*** Opening of Dataset entries ***

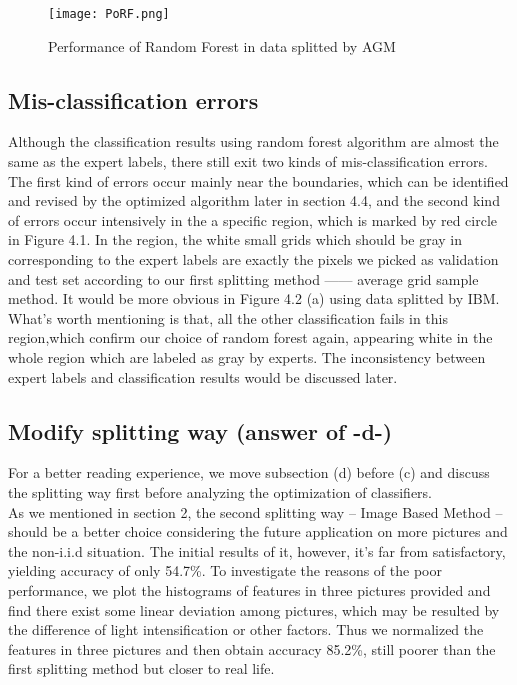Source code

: \documentclass[11pt]{scrartcl} %
\begin{document}
\begin{figure}[htb]
	\centering
	\texttt{[image: PoRF.png]} %
	\caption{Performance of Random Forest in data splitted by AGM}
\end{figure}




\subsection{Mis-classification errors}
Although the classification results using random forest algorithm are almost the same as the expert labels, there still exit two kinds of mis-classification errors. The first kind of errors occur mainly near the boundaries, which can be identified and revised by the optimized algorithm later in section 4.4, and the second kind of errors occur intensively in the a specific region, which is marked by red circle in Figure 4.1. In the region, the white small grids which should be gray in corresponding to the expert labels are exactly the pixels we picked as validation and test set according to our first splitting method —— average grid sample method. It would be more obvious in Figure 4.2 (a) using data splitted by IBM. What's worth mentioning is that, all the other classification fails in this region,which confirm our choice of random forest again, appearing white in the whole region which are labeled as gray by experts. The inconsistency between expert labels and classification results would be discussed later.

\subsection{Modify splitting way (answer of -d-)}
For a better reading experience, we move subsection (d) before (c) and discuss the splitting way first before analyzing the optimization of classifiers. \\

As we mentioned in section 2, the second splitting way -- Image Based Method -- should be a better choice considering the future application on more pictures and the non-i.i.d situation. The initial results of it, however, it's far from satisfactory, yielding accuracy of only 54.7\%. To investigate the reasons of the poor performance, we plot the histograms of features in three pictures provided and find there exist some linear deviation among pictures, which may be resulted by the difference of light intensification or other factors. Thus we normalized the features in three pictures and then obtain accuracy 85.2\%, still poorer than the first splitting method but closer to real life. \\
\end{document}
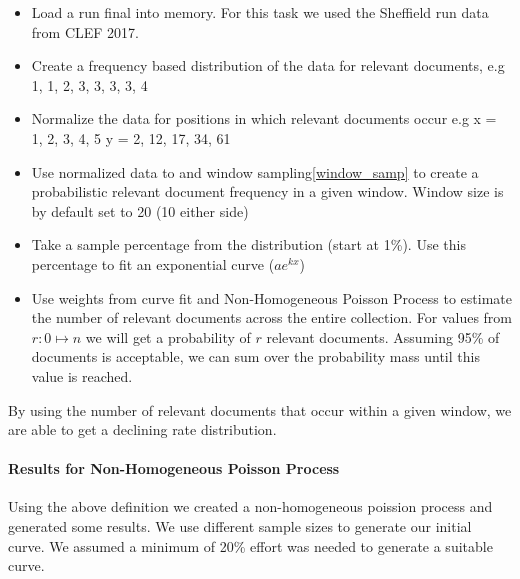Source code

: \begin{itemize}
\item Load a run final into memory. For this task we used the Sheffield run data from CLEF 2017.

\item Create a frequency based distribution of the data for relevant documents, e.g 1, 1, 2, 3, 3, 3, 3, 4

\item Normalize the data for positions in which relevant documents occur e.g x = 1, 2, 3, 4, 5 y = 2, 12, 17, 34, 61

\item Use normalized data to and window sampling\ref{window_samp} to create a probabilistic relevant document frequency in a given window. Window size is by default set to 20 (10 either side)

\item Take a sample percentage from the distribution (start at 1\%). Use this percentage to fit an exponential curve ($ae^{kx}$)

\item Use weights from curve fit and Non-Homogeneous Poisson Process to estimate the number of relevant documents across the entire collection. For values from $r: 0 \mapsto n$ we will get a probability of $r$ relevant documents. Assuming 95\% of documents is acceptable, we can sum over the probability mass until this value is reached.





\end{itemize}


By using the number of relevant documents that occur within a given window, we are able to get a declining rate distribution. 

\paragraph{Results for Non-Homogeneous Poisson Process} \label{nn_pp_def}

Using the above definition we created a non-homogeneous poission process and generated some results. We use different sample sizes to generate our initial curve. We assumed a minimum of 20\% effort was needed to generate a suitable curve.

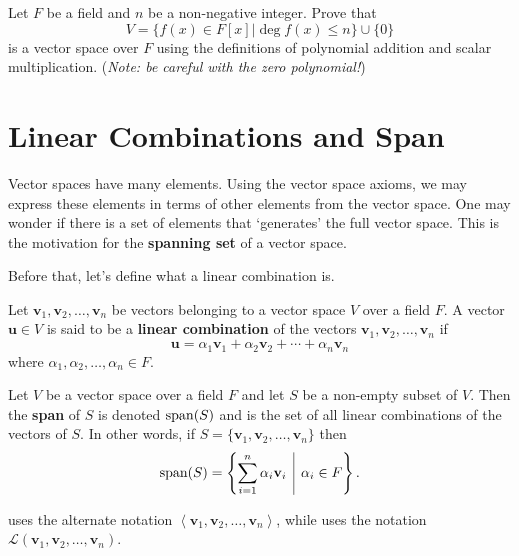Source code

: \begin{exercise}
    Let $F$ be a field and $n$ be a non-negative integer. Prove that
    \[
        V = \{f(x) \in F[x] \vert \deg f(x) \leq n\} \cup \{0\}
    \]
    is a vector space over $F$ using the definitions of polynomial addition and scalar multiplication.\newline
    (\textit{Note: be careful with the zero polynomial!})
\end{exercise}

\section{Linear Combinations and Span}
Vector spaces have many elements. Using the vector space axioms, we may express these elements in terms of other elements from the vector space. One may wonder if there is a set of elements that `generates' the full vector space. This is the motivation for the \textbf{spanning set} of a vector space.

Before that, let's define what a linear combination is.
\begin{definition}
    Let $\textbf{v}_1, \textbf{v}_2, \dots, \textbf{v}_n$ be vectors belonging to a vector space $V$ over a field $F$. A vector $\textbf{u} \in V$ is said to be a \textbf{linear combination} of the vectors $\textbf{v}_1, \textbf{v}_2, \dots, \textbf{v}_n$ if
    \[
        \textbf{u} = \alpha_1\textbf{v}_1 + \alpha_2\textbf{v}_2 + \cdots + \alpha_n \textbf{v}_n
    \]
    where $\alpha_1, \alpha_2, \dots, \alpha_n \in F$.
\end{definition}

\begin{definition}
    Let $V$ be a vector space over a field $F$ and let $S$ be a non-empty subset of $V$. Then the \textbf{span} of $S$ is denoted $\mathrm{span}(S)$ and is the set of all linear combinations of the vectors of $S$. In other words, if $S = \{\textbf{v}_1, \textbf{v}_2, \dots, \textbf{v}_n\}$ then
    \[
        \Span{S} = \left\{\sum_{i=1}^n \alpha_i\textbf{v}_i \vert \alpha_i \in F\right\}.
    \]
\end{definition}
\begin{remark}
    \cite[p.~331]{gallian_2016} uses the alternate notation $\left\langle\textbf{v}_1, \textbf{v}_2, \dots, \textbf{v}_n\right\rangle$, while \cite[p.~31]{treil_2017} uses the notation $\mathcal{L}\left(\textbf{v}_1, \textbf{v}_2, \dots, \textbf{v}_n\right)$.
\end{remark}

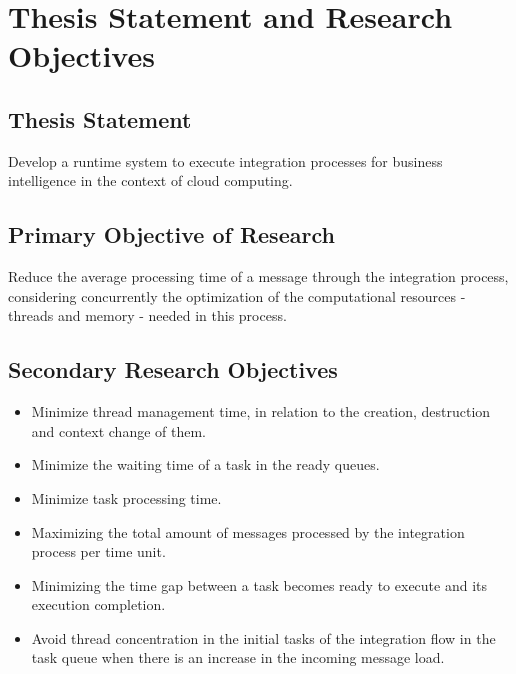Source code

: \section{Thesis Statement and Research Objectives}
\label{sec:statement}

\noindent 

\subsection{Thesis Statement}
\label{subsec:statement}

Develop a runtime system to execute integration processes for business intelligence in the context of cloud computing.

\subsection{Primary Objective of Research}
\label{subsec:primary_objectives}

Reduce the average processing time of a message through the integration process, considering concurrently the optimization of the computational resources - threads and memory - needed in this process.

\subsection{Secondary Research Objectives}
\label{subsec:secondary_objectives}

\begin{itemize}
\item Minimize thread management time, in relation to the creation, destruction and context change of them.
\item Minimize the waiting time of a task in the ready queues.
\item Minimize task processing time.
\item Maximizing the total amount of messages processed by the integration process per time unit.
\item Minimizing the time gap between a task becomes ready to execute and its execution completion.
\item Avoid thread concentration in the initial tasks of the integration flow in the task queue when there is an increase in the incoming message load.
\end{itemize}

*** Close of Dataset entries ***

What this task involves: Without any pictures, please reproduce the full set of entries.

Solution:
Source code

: \documentclass[11pt]{scrartcl} %
\begin{document}
\begin{figure}[htb]
	\centering
	\texttt{[image: PoRF.png]} %
	\caption{Performance of Random Forest in data splitted by AGM}
\end{figure}




\subsection{Mis-classification errors}
Although the classification results using random forest algorithm are almost the same as the expert labels, there still exit two kinds of mis-classification errors. The first kind of errors occur mainly near the boundaries, which can be identified and revised by the optimized algorithm later in section 4.4, and the second kind of errors occur intensively in the a specific region, which is marked by red circle in Figure 4.1. In the region, the white small grids which should be gray in corresponding to the expert labels are exactly the pixels we picked as validation and test set according to our first splitting method —— average grid sample method. It would be more obvious in Figure 4.2 (a) using data splitted by IBM. What's worth mentioning is that, all the other classification fails in this region,which confirm our choice of random forest again, appearing white in the whole region which are labeled as gray by experts. The inconsistency between expert labels and classification results would be discussed later.

\subsection{Modify splitting way (answer of -d-)}
For a better reading experience, we move subsection (d) before (c) and discuss the splitting way first before analyzing the optimization of classifiers. \\

As we mentioned in section 2, the second splitting way -- Image Based Method -- should be a better choice considering the future application on more pictures and the non-i.i.d situation. The initial results of it, however, it's far from satisfactory, yielding accuracy of only 54.7\%. To investigate the reasons of the poor performance, we plot the histograms of features in three pictures provided and find there exist some linear deviation among pictures, which may be resulted by the difference of light intensification or other factors. Thus we normalized the features in three pictures and then obtain accuracy 85.2\%, still poorer than the first splitting method but closer to real life. \\
\end{document}
Source code

: \begin{itemize}
\item Load a run final into memory. For this task we used the Sheffield run data from CLEF 2017.

\item Create a frequency based distribution of the data for relevant documents, e.g 1, 1, 2, 3, 3, 3, 3, 4

\item Normalize the data for positions in which relevant documents occur e.g x = 1, 2, 3, 4, 5 y = 2, 12, 17, 34, 61

\item Use normalized data to and window sampling\ref{window_samp} to create a probabilistic relevant document frequency in a given window. Window size is by default set to 20 (10 either side)

\item Take a sample percentage from the distribution (start at 1\%). Use this percentage to fit an exponential curve ($ae^{kx}$)

\item Use weights from curve fit and Non-Homogeneous Poisson Process to estimate the number of relevant documents across the entire collection. For values from $r: 0 \mapsto n$ we will get a probability of $r$ relevant documents. Assuming 95\% of documents is acceptable, we can sum over the probability mass until this value is reached.





\end{itemize}


By using the number of relevant documents that occur within a given window, we are able to get a declining rate distribution. 

\paragraph{Results for Non-Homogeneous Poisson Process} \label{nn_pp_def}

Using the above definition we created a non-homogeneous poission process and generated some results. We use different sample sizes to generate our initial curve. We assumed a minimum of 20\% effort was needed to generate a suitable curve.

Source code

: \begin{exercise}
    Let $F$ be a field and $n$ be a non-negative integer. Prove that
    \[
        V = \{f(x) \in F[x] \vert \deg f(x) \leq n\} \cup \{0\}
    \]
    is a vector space over $F$ using the definitions of polynomial addition and scalar multiplication.\newline
    (\textit{Note: be careful with the zero polynomial!})
\end{exercise}

\section{Linear Combinations and Span}
Vector spaces have many elements. Using the vector space axioms, we may express these elements in terms of other elements from the vector space. One may wonder if there is a set of elements that `generates' the full vector space. This is the motivation for the \textbf{spanning set} of a vector space.

Before that, let's define what a linear combination is.
\begin{definition}
    Let $\textbf{v}_1, \textbf{v}_2, \dots, \textbf{v}_n$ be vectors belonging to a vector space $V$ over a field $F$. A vector $\textbf{u} \in V$ is said to be a \textbf{linear combination} of the vectors $\textbf{v}_1, \textbf{v}_2, \dots, \textbf{v}_n$ if
    \[
        \textbf{u} = \alpha_1\textbf{v}_1 + \alpha_2\textbf{v}_2 + \cdots + \alpha_n \textbf{v}_n
    \]
    where $\alpha_1, \alpha_2, \dots, \alpha_n \in F$.
\end{definition}

\begin{definition}
    Let $V$ be a vector space over a field $F$ and let $S$ be a non-empty subset of $V$. Then the \textbf{span} of $S$ is denoted $\mathrm{span}(S)$ and is the set of all linear combinations of the vectors of $S$. In other words, if $S = \{\textbf{v}_1, \textbf{v}_2, \dots, \textbf{v}_n\}$ then
    \[
        \Span{S} = \left\{\sum_{i=1}^n \alpha_i\textbf{v}_i \vert \alpha_i \in F\right\}.
    \]
\end{definition}
\begin{remark}
    \cite[p.~331]{gallian_2016} uses the alternate notation $\left\langle\textbf{v}_1, \textbf{v}_2, \dots, \textbf{v}_n\right\rangle$, while \cite[p.~31]{treil_2017} uses the notation $\mathcal{L}\left(\textbf{v}_1, \textbf{v}_2, \dots, \textbf{v}_n\right)$.
\end{remark}

Source code

: \section{Thesis Statement and Research Objectives}
\label{sec:statement}

\noindent 

\subsection{Thesis Statement}
\label{subsec:statement}

Develop a runtime system to execute integration processes for business intelligence in the context of cloud computing.

\subsection{Primary Objective of Research}
\label{subsec:primary_objectives}

Reduce the average processing time of a message through the integration process, considering concurrently the optimization of the computational resources - threads and memory - needed in this process.

\subsection{Secondary Research Objectives}
\label{subsec:secondary_objectives}

\begin{itemize}
\item Minimize thread management time, in relation to the creation, destruction and context change of them.
\item Minimize the waiting time of a task in the ready queues.
\item Minimize task processing time.
\item Maximizing the total amount of messages processed by the integration process per time unit.
\item Minimizing the time gap between a task becomes ready to execute and its execution completion.
\item Avoid thread concentration in the initial tasks of the integration flow in the task queue when there is an increase in the incoming message load.
\end{itemize}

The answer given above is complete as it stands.